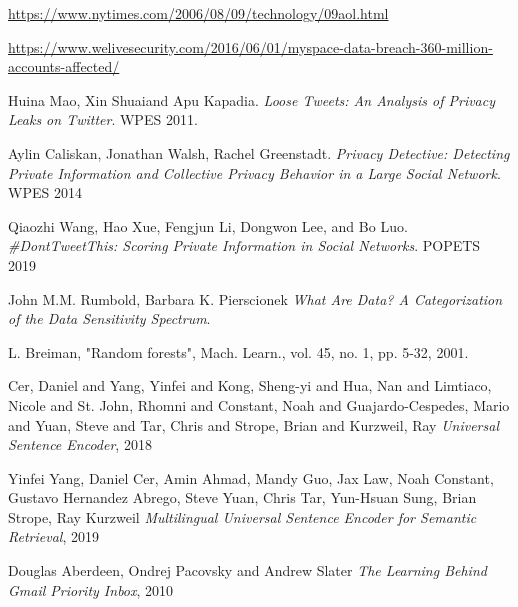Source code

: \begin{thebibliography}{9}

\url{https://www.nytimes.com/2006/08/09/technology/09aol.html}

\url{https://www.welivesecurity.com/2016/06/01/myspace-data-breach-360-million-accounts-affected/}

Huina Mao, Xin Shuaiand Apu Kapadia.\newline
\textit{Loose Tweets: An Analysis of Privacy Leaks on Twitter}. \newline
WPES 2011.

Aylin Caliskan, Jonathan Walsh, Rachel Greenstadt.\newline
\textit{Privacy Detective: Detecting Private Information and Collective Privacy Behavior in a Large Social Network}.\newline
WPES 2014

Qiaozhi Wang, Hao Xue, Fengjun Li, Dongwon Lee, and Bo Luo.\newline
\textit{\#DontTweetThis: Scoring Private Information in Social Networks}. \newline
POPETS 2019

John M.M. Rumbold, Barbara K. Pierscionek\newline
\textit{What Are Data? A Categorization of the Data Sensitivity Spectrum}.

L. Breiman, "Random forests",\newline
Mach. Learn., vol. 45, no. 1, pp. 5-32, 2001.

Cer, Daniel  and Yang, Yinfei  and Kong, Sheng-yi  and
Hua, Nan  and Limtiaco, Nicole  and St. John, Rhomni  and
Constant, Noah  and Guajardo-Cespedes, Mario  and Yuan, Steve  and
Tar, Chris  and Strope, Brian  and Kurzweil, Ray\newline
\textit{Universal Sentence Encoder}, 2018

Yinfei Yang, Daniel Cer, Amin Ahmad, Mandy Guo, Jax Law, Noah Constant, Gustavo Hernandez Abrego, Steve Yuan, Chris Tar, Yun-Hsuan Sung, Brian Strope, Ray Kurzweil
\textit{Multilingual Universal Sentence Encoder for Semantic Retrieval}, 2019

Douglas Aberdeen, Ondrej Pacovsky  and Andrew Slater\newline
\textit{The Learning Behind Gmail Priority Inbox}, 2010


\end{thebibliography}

● **Work item**: Set down again, word for word, the stretch of records from the line with "John M.M. Rumbold, Barbara" to the line with "Mach. Learn., vol. 45, no. 1, pp. 5-32, 2001.", both of those lines included.

● **Expected answer**:
John M.M. Rumbold, Barbara K. Pierscionek\newline
\textit{What Are Data? A Categorization of the Data Sensitivity Spectrum}.

L. Breiman, "Random forests",\newline
Mach. Learn., vol. 45, no. 1, pp. 5-32, 2001.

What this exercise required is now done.